A Few Policy Forms are Not Sufficient: You Need Every Page of your Policy

The eight or twelve pages of documents you keep in your file labeled “homeowners insurance” is not enough. In order to truly understand the insurance coverage you have purchased, you must have the complete policy. This is a contract between you and your insurance company. You can’t rest assured that indemnity will be coming your way, or understand a request from an insurance company without the entire agreement.

You and your adjuster need the complete policy with the correct coverage dates—the agreement in place during the loss. Often the way it works is that a carrier will send you a policy booklet the first year you purchase insurance with a few extra forms. You will look at the declarations page, see your name and your address with effective dates and feel comfortable that you have the “replacement cost coverage” or “deluxe homeowners premier policy” that you understood the agent was selling you. But the years go by and every now and then you get a few more updated forms in the mail in a big envelope. You see the new coverage forms for the current year and you make a file. The problem is your current declaration page references forms not sent in the renewal package. It may refer to forms from the inception of the policy or from a year or two later. Forms you may not have in your file. If you are like some, you scan in your insurance forms but have changed computers or storage systems and finding every single form the insurance company has ever sent you is not easily done. If you are a business owner with many buildings, hopefully you have a specialist helping you with your insurance, but locating your policy form will become urgent when you have a loss. And then the scramble begins.

To help policyholders, some insurance companies allow you to login and see your insurance policies online but I give the same warning, the only way to make sure you have the complete policy is by checking off each form and endorsement listed on the declaration page.

See the example here:

The renewal paperwork is just not going to carry the day.

One form or endorsement can change coverage drastically. It can limit or exclude the claimed damages or, it an increase your indemnity. One form can also be a state-specific change that shows the limitation on how long you have to bring an action against the carrier. This form has important legal rights that you would not be aware of if you only have a few introductory pages of the policy. Missing the form called “Duties after a Loss” can have a significant impact on your claim if you fail to follow a requirement for payment, like a Proof of Loss form deadline. Other forms allow for additional coverage for Ordinance and Law or Code Upgrade Coverage. These forms can significantly affect the claim’s final resolution.

The best practice is to request a complete or certified policy from your insurance company to make sure that both parties are referring to the same document as a claim goes on.

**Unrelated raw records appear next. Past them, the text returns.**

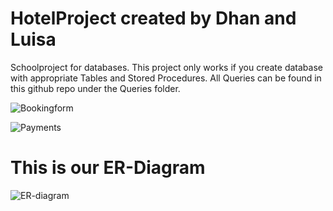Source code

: # HotelProject created by Dhan and Luisa

Schoolproject for databases. This project only works if you create database with appropriate Tables and Stored Procedures.
All Queries can be found in this github repo under the Queries folder.



![Bookingform](https://user-images.githubusercontent.com/62704491/108633321-f414d880-7473-11eb-8624-51828f58e129.png)

![Payments](https://user-images.githubusercontent.com/62704491/108633405-5d94e700-7474-11eb-9b24-9ea0076c8111.png)


# This is our ER-Diagram

![ER-diagram](https://user-images.githubusercontent.com/62704491/108633490-c41a0500-7474-11eb-9348-1932671ea0e0.png)
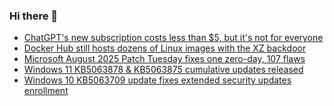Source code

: ### Hi there 👋

<!--START_SECTION:feed-->
* [ChatGPT's new subscription costs less than $5, but it's not for everyone](https://www.bleepingcomputer.com/news/artificial-intelligence/chatgpts-new-subscription-costs-less-than-5-but-its-not-for-everyone/)
* [Docker Hub still hosts dozens of Linux images with the XZ backdoor](https://www.bleepingcomputer.com/news/security/docker-hub-still-hosts-dozens-of-linux-images-with-the-xz-backdoor/)
* [Microsoft August 2025 Patch Tuesday fixes one zero-day, 107 flaws](https://www.bleepingcomputer.com/news/microsoft/microsoft-august-2025-patch-tuesday-fixes-one-zero-day-107-flaws/)
* [Windows 11 KB5063878 & KB5063875 cumulative updates released](https://www.bleepingcomputer.com/news/microsoft/windows-11-kb5063878-and-kb5063875-cumulative-updates-released/)
* [Windows 10 KB5063709 update fixes extended security updates enrollment](https://www.bleepingcomputer.com/news/microsoft/windows-10-kb5063709-update-fixes-extended-security-updates-enrollment/)
<!--END_SECTION:feed-->

<!--
**frankenk/frankenk** is a ✨ _special_ ✨ repository because its `README.md` (this file) appears on your GitHub profile.

Here are some ideas to get you started:

- 🔭 I’m currently working on ...
- 🌱 I’m currently learning ...
- 👯 I’m looking to collaborate on ...
- 🤔 I’m looking for help with ...
- 💬 Ask me about ...
- 📫 How to reach me: ...
- 😄 Pronouns: ...
- ⚡ Fun fact: ...
-->




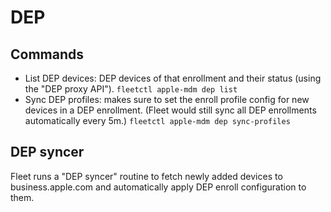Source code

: # DEP

## Commands

- List DEP devices: DEP devices of that enrollment and their status (using the "DEP proxy API").
	`fleetctl apple-mdm dep list`
- Sync DEP profiles: makes sure to set the enroll profile config for new devices in a DEP enrollment. (Fleet would still sync all DEP enrollments automatically every 5m.)
	`fleetctl apple-mdm dep sync-profiles`

## DEP syncer

Fleet runs a "DEP syncer" routine to fetch newly added devices to business.apple.com and automatically apply DEP enroll configuration to them.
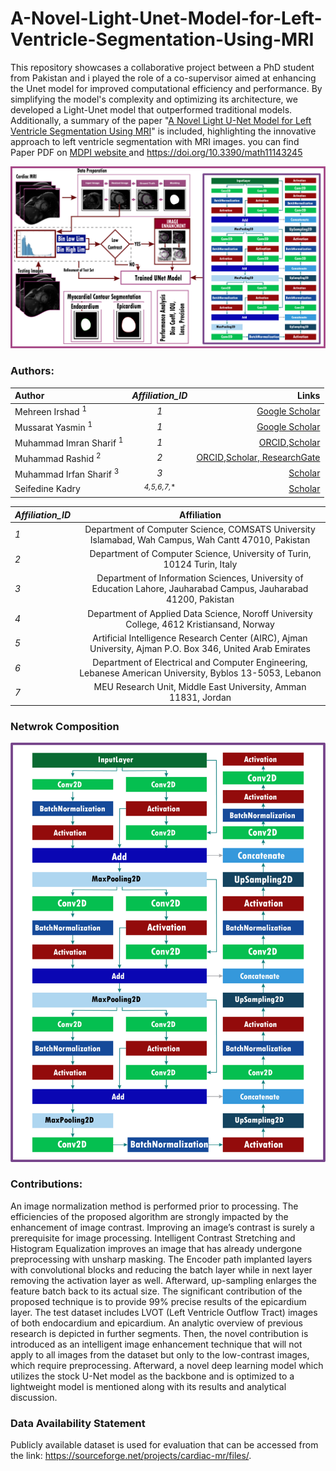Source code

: # A-Novel-Light-Unet-Model-for-Left-Ventricle-Segmentation-Using-MRI
This repository showcases a collaborative project between a PhD student from Pakistan and i played the role of a co-supervisor aimed at enhancing the Unet model for improved computational efficiency and performance. By simplifying the model's complexity and optimizing its architecture, we developed a Light-Unet model that outperformed traditional models. Additionally, a summary of the paper "<a href='https://www.mdpi.com/2227-7390/11/14/3245'>A Novel Light U-Net Model for Left Ventricle Segmentation Using MRI</a>" is included, highlighting the innovative approach to left ventricle segmentation with MRI images.
you can find Paper PDF on <a href='https://www.mdpi.com/2227-7390/11/14/3245'> MDPI website </a> and https://doi.org/10.3390/math11143245


<img src='figures/Main Model New.jpg'> 

### Authors: 

<!-- 
<ol>
<li>
    Mehreen Irshad<sup>1</sup> 
    [<a href='https://scholar.google.com/scholar?q=Mehreen%20Irshad'>Google Scholar</a>]
     
</li>
<li>
    Mussarat Yasmin <sup>1</sup>
    [<a href='https://scholar.google.com/scholar?q=Mussarat%20Yasmin'>Scholar</a>]
    
</li>
<li>
    Muhammad Imran Sharif <sup>1</sup>
    [<a href='https://orcid.org/0000-0002-4786-6579'> ORCID</a>,<a href='https://scholar.google.com/scholar?q=Muhammad%20Imran%20Sharif'>Scholar</a>,]
</li>
<li>
    Muhammad Rashid <sup>2</sup>
    [<a href='https://orcid.org/0000-0002-2557-6845'> ORCID</a>,<a href='https://scholar.google.com/scholar?q=Muhammad%20Rashid'>Scholar</a>,<a href='https://www.researchgate.net/profile/Muhammad-Rashid-65'> ResearchGate</a>]
</li>

<li>
Muhammad Irfan Sharif <sup>3</sup>
 [<a href='https://scholar.google.com/scholar?q=Muhammad%20Irfan%20Sharif'>Scholar</a>]
</li>
<li>
Seifedine Kadry <sup>4,5,6,7,*</sup>
 [<a href='https://scholar.google.com/scholar?q=Seifedine%20Kadry'>Scholar</a>]

</li>
</ol>
-->
| Author      | *Affiliation_ID* | Links     |
| :---        |    :----:   |          ---: |
| Mehreen Irshad <sup>1</sup>      | *1*       | <a href='https://scholar.google.com/scholar?q=Mehreen%20Irshad'>Google Scholar</a>   |
| Mussarat Yasmin <sup>1</sup> |  *1*   | <a href='https://scholar.google.com/scholar?q=Mussarat%20Yasmin'>Google Scholar</a>      |
| Muhammad Imran Sharif <sup>1</sup>   | *1*        | <a href='https://orcid.org/0000-0002-4786-6579'> ORCID</a>,<a href='https://scholar.google.com/scholar?q=Muhammad%20Imran%20Sharif'>Scholar</a>      |
| Muhammad Rashid <sup>2</sup>   | *2*        | <a href='https://orcid.org/0000-0002-2557-6845'> ORCID</a>,<a href='https://scholar.google.com/scholar?q=Muhammad%20Rashid'>Scholar</a>,<a href='https://www.researchgate.net/profile/Muhammad-Rashid-65'> ResearchGate</a>      |
| Muhammad Irfan Sharif <sup>3</sup>   | *3*        | <a href='https://scholar.google.com/scholar?q=Muhammad%20Irfan%20Sharif'>Scholar</a>      |
| Seifedine Kadry    | <sup>*4,5,6,7,** </sup>        | <a href='https://scholar.google.com/scholar?q=Seifedine%20Kadry'>Scholar</a>      |

| *Affiliation_ID*      | Affiliation |
| :---        |    :----:   |
| *1*        |   Department of Computer Science, COMSATS University Islamabad, Wah Campus, Wah Cantt 47010, Pakistan    |
| *2*        |   Department of Computer Science, University of Turin, 10124 Turin, Italy    |
| *3*        |   Department of Information Sciences, University of Education Lahore, Jauharabad Campus, Jauharabad 41200, Pakistan    |
| *4*        |   Department of Applied Data Science, Noroff University College, 4612 Kristiansand, Norway    |
| *5*        |   Artificial Intelligence Research Center (AIRC), Ajman University, Ajman P.O. Box 346, United Arab Emirates    |
| *6*        |   Department of Electrical and Computer Engineering, Lebanese American University, Byblos 13-5053, Lebanon    |
| *7*        |   MEU Research Unit, Middle East University, Amman 11831, Jordan    |

### Netwrok Composition
<img src='figures/Network Composition.jpg'>

### Contributions:
An image normalization method is performed prior to processing. The efficiencies of the proposed algorithm are strongly impacted by the enhancement of image contrast. Improving an image’s contrast is surely a prerequisite for image processing.
Intelligent Contrast Stretching and Histogram Equalization improves an image that has already undergone preprocessing with unsharp masking.
The Encoder path implanted layers with convolutional blocks and reducing the batch layer while in next layer removing the activation layer as well.
Afterward, up-sampling enlarges the feature batch back to its actual size. The significant contribution of the proposed technique is to provide 99% precise results of the epicardium layer.
The test dataset includes LVOT (Left Ventricle Outflow Tract) images of both endocardium and epicardium.
An analytic overview of previous research is depicted in further segments. Then, the novel contribution is introduced as an intelligent image enhancement technique that will not apply to all images from the dataset but only to the low-contrast images, which require preprocessing. Afterward, a novel deep learning model which utilizes the stock U-Net model as the backbone and is optimized to a lightweight model is mentioned along with its results and analytical discussion.

### Data Availability Statement
Publicly available dataset is used for evaluation that can be accessed from the link: https://sourceforge.net/projects/cardiac-mr/files/.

A certified copy of a policy will be signed by an insurance company representative and state that the policy and all the forms are correct, and is attached to the full insurance contract. When you have a certified copy of the policy there is much less confusion about the forms, and the carrier is bound to the policy forms it certified.

A carrier should always be willing to provide you an extra copy of your insurance policies but sometimes there is improper resistance. The agent may be helpful but most of the time the best place to request your policy from is the actual insurance company. But don’t be surprised if they send you just a few documents. Asking for a certified copy, may take a little longer but it will be the full document.

Public insurance adjusters often make the request for the certified policy in their initial contact with the company after being retained. This is a good practice, but make sure this is being followed up on and that the policy is sent. The most critical document in these cases is the policy, the pubic insurance adjuster and policyholder need it, and counsel will make it exhibit 1 to the case.

We have seen a trend where certain insurance companies now request that a policyholder pay for a copy of the policy. Requests of $50 and $100 dollars have come across my desk. This is ridiculous and tells me that the carriers who do this are trying to put some unnecessary burden/requirement on the insureds. Usually a phone call questioning why this fee is being imposed and reminding the representative that the policy is needed because this is something that the policyholder must see to comply with the obligations under the policy, makes the fee go away.